Rainer Werner Fassbinder, 1972
Starring: Hans Hirschmueller, Irm Hermann, Hanna Schygulla, Klaus Löwitsch
Hans, a fruit-peddler in 1950s West Germany, lives a life of quiet misery. He was in the French Foreign Legion during the war, but his mother lamented his return. His wife, Irmgard, despises and mocks him. One night he drinks himself into a stupor, because he laments that his mother forces him into the profession of fruit-seller, when he wanted to become a mechanic, and the love of his life married someone else due to this lowly profession. He returns hime and beats his wife in front of their young daughter. Irmgard takes their child and flees to the home of Hans’ mother, where his family — who also despise him, all except his sister Anna — sides with her. She intends to file for divorce, but Hans collapses and almost dies. During his recovery, Irmgard is kinder, though unfaithful, and his business takes off, but he sinks deeper into a hopeless depression.
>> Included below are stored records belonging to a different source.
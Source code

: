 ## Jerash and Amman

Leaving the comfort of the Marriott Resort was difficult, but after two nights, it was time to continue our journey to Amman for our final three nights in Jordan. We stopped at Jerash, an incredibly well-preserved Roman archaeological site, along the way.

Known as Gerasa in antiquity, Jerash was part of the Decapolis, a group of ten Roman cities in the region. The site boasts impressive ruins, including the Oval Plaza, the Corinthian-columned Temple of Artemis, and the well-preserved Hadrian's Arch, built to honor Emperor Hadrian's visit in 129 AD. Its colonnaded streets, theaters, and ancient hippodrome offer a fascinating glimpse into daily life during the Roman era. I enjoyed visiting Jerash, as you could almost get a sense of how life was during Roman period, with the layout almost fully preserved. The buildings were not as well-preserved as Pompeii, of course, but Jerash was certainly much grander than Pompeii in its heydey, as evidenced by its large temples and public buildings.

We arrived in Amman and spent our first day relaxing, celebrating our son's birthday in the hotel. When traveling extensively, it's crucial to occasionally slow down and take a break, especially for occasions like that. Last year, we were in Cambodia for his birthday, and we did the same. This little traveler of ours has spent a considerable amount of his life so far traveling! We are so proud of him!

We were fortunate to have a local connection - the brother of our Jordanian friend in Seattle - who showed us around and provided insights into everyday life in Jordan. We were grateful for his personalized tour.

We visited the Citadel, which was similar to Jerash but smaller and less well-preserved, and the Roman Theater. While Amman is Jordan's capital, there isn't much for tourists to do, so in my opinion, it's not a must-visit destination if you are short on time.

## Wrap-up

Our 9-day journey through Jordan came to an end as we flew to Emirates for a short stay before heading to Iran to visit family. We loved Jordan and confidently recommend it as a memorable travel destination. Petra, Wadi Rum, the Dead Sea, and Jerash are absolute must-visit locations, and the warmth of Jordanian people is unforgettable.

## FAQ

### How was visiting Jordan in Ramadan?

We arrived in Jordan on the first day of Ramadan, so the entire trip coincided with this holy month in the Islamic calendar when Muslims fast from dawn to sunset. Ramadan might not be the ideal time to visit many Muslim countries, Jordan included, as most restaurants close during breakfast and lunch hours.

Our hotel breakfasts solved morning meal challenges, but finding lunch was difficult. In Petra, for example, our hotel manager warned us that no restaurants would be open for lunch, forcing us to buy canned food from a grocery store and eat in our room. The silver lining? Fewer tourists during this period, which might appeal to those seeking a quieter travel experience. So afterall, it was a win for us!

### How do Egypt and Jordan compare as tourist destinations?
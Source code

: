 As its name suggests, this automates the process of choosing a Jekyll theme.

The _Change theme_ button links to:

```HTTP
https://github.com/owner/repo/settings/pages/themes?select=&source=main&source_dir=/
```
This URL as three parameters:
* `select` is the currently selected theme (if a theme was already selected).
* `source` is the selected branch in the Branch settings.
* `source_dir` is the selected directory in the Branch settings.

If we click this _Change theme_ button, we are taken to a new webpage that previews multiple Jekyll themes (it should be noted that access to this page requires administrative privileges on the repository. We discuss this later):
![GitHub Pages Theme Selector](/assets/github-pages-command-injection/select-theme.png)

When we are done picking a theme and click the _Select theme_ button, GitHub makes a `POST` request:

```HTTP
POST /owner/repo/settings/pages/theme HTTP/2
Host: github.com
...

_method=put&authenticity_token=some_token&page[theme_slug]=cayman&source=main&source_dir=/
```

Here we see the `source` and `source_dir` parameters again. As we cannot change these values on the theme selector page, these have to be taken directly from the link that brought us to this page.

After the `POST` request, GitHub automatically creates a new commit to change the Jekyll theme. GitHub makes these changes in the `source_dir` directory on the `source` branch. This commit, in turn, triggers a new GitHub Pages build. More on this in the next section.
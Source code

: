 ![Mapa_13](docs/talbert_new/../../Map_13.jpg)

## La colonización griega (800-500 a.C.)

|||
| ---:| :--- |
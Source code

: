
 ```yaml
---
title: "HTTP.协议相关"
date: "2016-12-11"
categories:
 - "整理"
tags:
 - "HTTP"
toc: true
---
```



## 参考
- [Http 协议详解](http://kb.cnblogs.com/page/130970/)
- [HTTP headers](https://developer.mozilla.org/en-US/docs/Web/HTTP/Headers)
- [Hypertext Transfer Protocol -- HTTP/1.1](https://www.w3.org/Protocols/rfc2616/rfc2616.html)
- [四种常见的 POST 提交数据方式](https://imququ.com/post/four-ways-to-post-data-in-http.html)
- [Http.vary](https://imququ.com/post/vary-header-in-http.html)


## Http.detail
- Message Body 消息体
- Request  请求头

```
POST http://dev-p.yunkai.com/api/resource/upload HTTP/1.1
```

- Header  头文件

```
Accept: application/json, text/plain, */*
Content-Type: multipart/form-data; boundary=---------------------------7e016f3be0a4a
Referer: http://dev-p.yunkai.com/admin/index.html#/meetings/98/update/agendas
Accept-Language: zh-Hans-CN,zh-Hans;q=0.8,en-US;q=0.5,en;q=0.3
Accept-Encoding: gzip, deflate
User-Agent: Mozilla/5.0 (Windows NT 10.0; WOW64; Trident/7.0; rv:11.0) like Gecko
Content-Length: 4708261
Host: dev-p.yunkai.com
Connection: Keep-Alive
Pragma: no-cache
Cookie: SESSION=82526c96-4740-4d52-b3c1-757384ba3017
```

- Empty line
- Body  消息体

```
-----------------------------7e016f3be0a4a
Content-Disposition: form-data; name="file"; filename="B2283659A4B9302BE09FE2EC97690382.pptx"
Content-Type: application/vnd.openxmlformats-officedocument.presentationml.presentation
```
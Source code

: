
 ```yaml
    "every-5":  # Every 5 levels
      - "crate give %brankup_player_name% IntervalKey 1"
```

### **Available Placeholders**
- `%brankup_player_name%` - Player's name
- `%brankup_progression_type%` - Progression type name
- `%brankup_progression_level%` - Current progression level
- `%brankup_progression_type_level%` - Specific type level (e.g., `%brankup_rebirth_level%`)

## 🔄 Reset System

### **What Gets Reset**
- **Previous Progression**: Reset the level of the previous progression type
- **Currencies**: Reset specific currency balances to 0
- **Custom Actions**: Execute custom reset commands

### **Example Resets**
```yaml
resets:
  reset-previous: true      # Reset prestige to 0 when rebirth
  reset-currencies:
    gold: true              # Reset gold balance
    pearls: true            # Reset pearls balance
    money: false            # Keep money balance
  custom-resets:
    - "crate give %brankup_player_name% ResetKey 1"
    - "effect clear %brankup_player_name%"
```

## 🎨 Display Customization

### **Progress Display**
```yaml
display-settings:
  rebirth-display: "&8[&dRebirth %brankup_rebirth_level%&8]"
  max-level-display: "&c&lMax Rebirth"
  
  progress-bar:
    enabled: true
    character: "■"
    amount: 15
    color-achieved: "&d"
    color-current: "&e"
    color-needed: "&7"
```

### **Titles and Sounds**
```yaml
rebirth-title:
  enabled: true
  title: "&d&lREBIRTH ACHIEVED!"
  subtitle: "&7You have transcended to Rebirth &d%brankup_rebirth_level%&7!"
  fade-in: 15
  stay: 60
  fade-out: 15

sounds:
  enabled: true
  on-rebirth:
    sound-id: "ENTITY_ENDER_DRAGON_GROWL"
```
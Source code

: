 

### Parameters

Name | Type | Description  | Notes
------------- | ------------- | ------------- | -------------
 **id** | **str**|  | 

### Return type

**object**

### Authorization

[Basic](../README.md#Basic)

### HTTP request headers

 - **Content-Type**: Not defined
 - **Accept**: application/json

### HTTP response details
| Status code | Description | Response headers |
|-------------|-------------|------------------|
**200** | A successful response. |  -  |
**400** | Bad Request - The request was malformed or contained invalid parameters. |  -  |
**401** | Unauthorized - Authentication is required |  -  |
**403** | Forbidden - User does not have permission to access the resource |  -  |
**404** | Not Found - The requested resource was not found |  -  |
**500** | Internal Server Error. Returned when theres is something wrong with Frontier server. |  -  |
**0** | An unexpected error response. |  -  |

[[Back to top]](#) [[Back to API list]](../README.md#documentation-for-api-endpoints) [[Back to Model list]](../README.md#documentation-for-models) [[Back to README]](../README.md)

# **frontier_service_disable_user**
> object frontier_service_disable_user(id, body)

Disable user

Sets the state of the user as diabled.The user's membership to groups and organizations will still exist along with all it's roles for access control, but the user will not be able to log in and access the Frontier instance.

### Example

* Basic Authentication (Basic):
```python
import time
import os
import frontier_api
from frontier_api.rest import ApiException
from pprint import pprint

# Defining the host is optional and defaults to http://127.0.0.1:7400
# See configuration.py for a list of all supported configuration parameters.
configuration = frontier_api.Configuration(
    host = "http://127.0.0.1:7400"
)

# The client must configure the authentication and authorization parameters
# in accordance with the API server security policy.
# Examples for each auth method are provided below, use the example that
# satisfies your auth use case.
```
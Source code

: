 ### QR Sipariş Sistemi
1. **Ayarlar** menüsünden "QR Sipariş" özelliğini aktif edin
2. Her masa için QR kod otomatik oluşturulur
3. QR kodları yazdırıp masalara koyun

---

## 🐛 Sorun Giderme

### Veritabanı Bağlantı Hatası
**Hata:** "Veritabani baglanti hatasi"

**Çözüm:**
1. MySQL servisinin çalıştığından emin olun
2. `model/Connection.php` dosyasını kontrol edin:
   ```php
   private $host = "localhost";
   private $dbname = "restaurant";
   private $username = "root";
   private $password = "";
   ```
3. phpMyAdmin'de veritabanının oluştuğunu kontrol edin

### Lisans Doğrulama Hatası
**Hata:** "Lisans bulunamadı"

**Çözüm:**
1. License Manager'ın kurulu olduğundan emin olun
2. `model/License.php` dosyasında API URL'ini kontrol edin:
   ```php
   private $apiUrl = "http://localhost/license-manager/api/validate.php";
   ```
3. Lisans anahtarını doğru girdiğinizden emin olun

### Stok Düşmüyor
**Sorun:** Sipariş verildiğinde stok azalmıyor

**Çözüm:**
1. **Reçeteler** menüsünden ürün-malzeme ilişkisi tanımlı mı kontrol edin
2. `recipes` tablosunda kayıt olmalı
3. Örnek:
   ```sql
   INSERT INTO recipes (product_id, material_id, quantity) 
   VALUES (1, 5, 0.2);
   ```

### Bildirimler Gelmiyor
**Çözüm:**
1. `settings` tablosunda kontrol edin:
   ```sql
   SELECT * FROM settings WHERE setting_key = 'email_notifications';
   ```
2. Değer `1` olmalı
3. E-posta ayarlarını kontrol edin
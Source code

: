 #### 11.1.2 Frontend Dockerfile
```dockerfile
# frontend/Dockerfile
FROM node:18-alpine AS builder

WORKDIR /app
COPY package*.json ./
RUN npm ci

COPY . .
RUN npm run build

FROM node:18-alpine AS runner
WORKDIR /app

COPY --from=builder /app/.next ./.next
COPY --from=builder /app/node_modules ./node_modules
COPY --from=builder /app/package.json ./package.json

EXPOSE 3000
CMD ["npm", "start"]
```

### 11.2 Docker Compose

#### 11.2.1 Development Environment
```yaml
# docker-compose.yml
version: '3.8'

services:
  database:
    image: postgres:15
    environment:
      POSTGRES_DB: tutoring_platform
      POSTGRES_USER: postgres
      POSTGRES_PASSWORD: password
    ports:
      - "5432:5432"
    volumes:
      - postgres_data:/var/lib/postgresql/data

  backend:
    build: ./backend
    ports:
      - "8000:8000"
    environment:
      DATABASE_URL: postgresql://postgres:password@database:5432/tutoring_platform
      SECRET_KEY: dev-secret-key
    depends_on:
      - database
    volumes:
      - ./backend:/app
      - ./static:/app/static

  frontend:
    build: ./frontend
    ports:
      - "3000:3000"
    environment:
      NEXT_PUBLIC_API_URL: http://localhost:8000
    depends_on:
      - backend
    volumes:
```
Though Fassbinder was incredibly prolific throughout his career, generally making four or five films per year plus theatrical production, 1971 was perhaps strangely devoted to only one film: Merchant of the Four Seasons. This marks a major transitional phase in Fassbinder’s career, where melodrama inspired by Douglas Sirk, a German director who moved to Hollywood, began to have a bigger affect on his output and he moved away from early influences like Godard, the French New Wave, and American film noir. In a certain sense, this film is more accessible than his earlier works, but also crueler and more nihilistic. It’s not true melodrama, but remains a creation unique to Fassbinder.
Like some of his later works, such as Fox and His Friends or Fear of Fear, this has a relatively simple and mundane-sounding basic plot: the horror of suburban life. Fassbinder’s typical themes, such as hatred, prejudice, cruelty, manipulation, and self-destruction are all present, and Hans’ only nemeses are his loved ones. Through Hans, Fassbinder explores the pain of isolation, the need for love, and the thoughtless cruelty of friends and family members who emotionally exploit Hans without a second thought. In some ways, this foreshadows In a Year With 13 Moons, a much more crippling account of the same themes.
This also marks a departure for the visual space and cinematographic themes of Fassbinder’s work. One of his regular collaborators, Dietrich Lohmann, acted as director of photography and provides the film with a look new to Fassbinder’s catalog. The palette is bright and colorful, but flat, oppressive. Fassbinder and Lohmann capture the despair and claustrophobia of the crowded, closed-off rooms of Hans’ apartment or the staged-looking domestic spaces of his mother’s house that feel staged, rather than comforting or lived-in. There is the never-ending sense that people build the structures of their own misery, though Hans’ downfall is that he has let his life be shaped by manipulative, loveless women.
Merchant of the Four Seasons also introduces some new talent to Fassbinder’s roster of actors. Though regular stars Hanna Schygulla, Kurt Raab, and Ingrid Caven all appear in small roles, this is the first time Irm Hermann was given a starring role in one of Fassbinder’s films. She’s excellent as Hans’ caustic, often cold wife, a dramatic character of complex emotions. Hans Hirschmueller (Alice in the Cities) is subtly powerful as Hans, a man sinking slowly and inevitably into despair and death. The handsome Klaus Löwitsch appeared as Harry, Hans’ only friend, and would return for Fassbinder’s World on a Wire, The Marriage of Maria Braun, and Despair.
Merchant of the Four Seasons comes recommended and is a great place to begin if you’re new to Fassbinder’s work. There’s a great Arrow DVD, which includes a number of special features. This nuanced film balances an examination of mundane, every-day human cruelty and a critique of German society and the financial boom of the 50s. Devices like close-up shots of Hans in the family apartment and flashbacks of his encounter with his mother and his dream woman build a pervasive sense of his enduring misery. Fittingly, the film ends with its earliest chronological flashback, where Hans is saved from death during the war, but instead wishes that he could have died — a sentiment we horrifyingly realize he has felt since.